Records shown:

● ● ● ● ● ● ●

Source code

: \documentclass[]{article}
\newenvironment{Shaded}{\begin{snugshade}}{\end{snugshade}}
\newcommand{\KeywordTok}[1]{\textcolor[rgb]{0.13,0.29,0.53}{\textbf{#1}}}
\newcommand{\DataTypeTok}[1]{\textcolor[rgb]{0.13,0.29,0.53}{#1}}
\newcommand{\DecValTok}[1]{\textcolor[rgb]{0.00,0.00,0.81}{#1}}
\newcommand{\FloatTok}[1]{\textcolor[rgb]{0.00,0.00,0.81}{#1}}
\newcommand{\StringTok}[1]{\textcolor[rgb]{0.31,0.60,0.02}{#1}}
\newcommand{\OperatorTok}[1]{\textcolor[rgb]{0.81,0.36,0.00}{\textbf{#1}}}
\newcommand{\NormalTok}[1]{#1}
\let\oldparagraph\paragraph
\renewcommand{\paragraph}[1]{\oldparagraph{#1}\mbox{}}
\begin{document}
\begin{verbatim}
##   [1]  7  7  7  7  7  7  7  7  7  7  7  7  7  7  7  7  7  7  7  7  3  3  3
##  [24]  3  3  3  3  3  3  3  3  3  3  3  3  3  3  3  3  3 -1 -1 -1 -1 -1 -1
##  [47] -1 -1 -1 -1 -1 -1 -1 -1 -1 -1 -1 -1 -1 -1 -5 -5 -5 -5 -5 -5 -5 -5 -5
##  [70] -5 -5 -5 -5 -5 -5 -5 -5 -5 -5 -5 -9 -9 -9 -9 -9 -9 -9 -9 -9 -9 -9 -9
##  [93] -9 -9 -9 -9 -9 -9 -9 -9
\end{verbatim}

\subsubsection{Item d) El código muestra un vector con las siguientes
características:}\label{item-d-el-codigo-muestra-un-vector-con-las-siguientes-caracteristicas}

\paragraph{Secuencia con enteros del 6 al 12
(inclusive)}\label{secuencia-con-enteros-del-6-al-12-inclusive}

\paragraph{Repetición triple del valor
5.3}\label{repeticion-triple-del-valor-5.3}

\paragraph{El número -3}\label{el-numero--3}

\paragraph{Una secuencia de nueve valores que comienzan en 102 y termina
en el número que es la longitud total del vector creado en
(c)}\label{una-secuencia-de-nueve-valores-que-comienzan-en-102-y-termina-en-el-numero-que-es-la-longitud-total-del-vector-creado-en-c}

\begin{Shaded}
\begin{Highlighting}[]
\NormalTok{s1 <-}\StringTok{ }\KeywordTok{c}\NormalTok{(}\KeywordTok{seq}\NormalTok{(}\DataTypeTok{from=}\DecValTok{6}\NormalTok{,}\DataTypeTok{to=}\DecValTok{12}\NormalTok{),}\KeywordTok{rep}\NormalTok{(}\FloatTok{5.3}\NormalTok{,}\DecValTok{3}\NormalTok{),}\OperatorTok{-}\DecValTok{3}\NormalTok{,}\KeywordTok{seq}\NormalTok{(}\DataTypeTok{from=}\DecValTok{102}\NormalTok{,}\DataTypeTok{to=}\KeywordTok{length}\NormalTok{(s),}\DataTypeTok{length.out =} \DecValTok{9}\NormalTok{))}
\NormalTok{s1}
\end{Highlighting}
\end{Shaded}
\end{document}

● ● ● ● ● ● ●

Transcribe the lines above precisely, keeping each one unchanged.

Source code

: \documentclass[]{article}
\newenvironment{Shaded}{\begin{snugshade}}{\end{snugshade}}
\newcommand{\KeywordTok}[1]{\textcolor[rgb]{0.13,0.29,0.53}{\textbf{#1}}}
\newcommand{\DataTypeTok}[1]{\textcolor[rgb]{0.13,0.29,0.53}{#1}}
\newcommand{\DecValTok}[1]{\textcolor[rgb]{0.00,0.00,0.81}{#1}}
\newcommand{\FloatTok}[1]{\textcolor[rgb]{0.00,0.00,0.81}{#1}}
\newcommand{\StringTok}[1]{\textcolor[rgb]{0.31,0.60,0.02}{#1}}
\newcommand{\OperatorTok}[1]{\textcolor[rgb]{0.81,0.36,0.00}{\textbf{#1}}}
\newcommand{\NormalTok}[1]{#1}
\let\oldparagraph\paragraph
\renewcommand{\paragraph}[1]{\oldparagraph{#1}\mbox{}}
\begin{document}
\begin{verbatim}
##   [1]  7  7  7  7  7  7  7  7  7  7  7  7  7  7  7  7  7  7  7  7  3  3  3
##  [24]  3  3  3  3  3  3  3  3  3  3  3  3  3  3  3  3  3 -1 -1 -1 -1 -1 -1
##  [47] -1 -1 -1 -1 -1 -1 -1 -1 -1 -1 -1 -1 -1 -1 -5 -5 -5 -5 -5 -5 -5 -5 -5
##  [70] -5 -5 -5 -5 -5 -5 -5 -5 -5 -5 -5 -9 -9 -9 -9 -9 -9 -9 -9 -9 -9 -9 -9
##  [93] -9 -9 -9 -9 -9 -9 -9 -9
\end{verbatim}

\subsubsection{Item d) El código muestra un vector con las siguientes
características:}\label{item-d-el-codigo-muestra-un-vector-con-las-siguientes-caracteristicas}

\paragraph{Secuencia con enteros del 6 al 12
(inclusive)}\label{secuencia-con-enteros-del-6-al-12-inclusive}

\paragraph{Repetición triple del valor
5.3}\label{repeticion-triple-del-valor-5.3}

\paragraph{El número -3}\label{el-numero--3}

\paragraph{Una secuencia de nueve valores que comienzan en 102 y termina
en el número que es la longitud total del vector creado en
(c)}\label{una-secuencia-de-nueve-valores-que-comienzan-en-102-y-termina-en-el-numero-que-es-la-longitud-total-del-vector-creado-en-c}

\begin{Shaded}
\begin{Highlighting}[]
\NormalTok{s1 <-}\StringTok{ }\KeywordTok{c}\NormalTok{(}\KeywordTok{seq}\NormalTok{(}\DataTypeTok{from=}\DecValTok{6}\NormalTok{,}\DataTypeTok{to=}\DecValTok{12}\NormalTok{),}\KeywordTok{rep}\NormalTok{(}\FloatTok{5.3}\NormalTok{,}\DecValTok{3}\NormalTok{),}\OperatorTok{-}\DecValTok{3}\NormalTok{,}\KeywordTok{seq}\NormalTok{(}\DataTypeTok{from=}\DecValTok{102}\NormalTok{,}\DataTypeTok{to=}\KeywordTok{length}\NormalTok{(s),}\DataTypeTok{length.out =} \DecValTok{9}\NormalTok{))}
\NormalTok{s1}
\end{Highlighting}
\end{Shaded}
\end{document}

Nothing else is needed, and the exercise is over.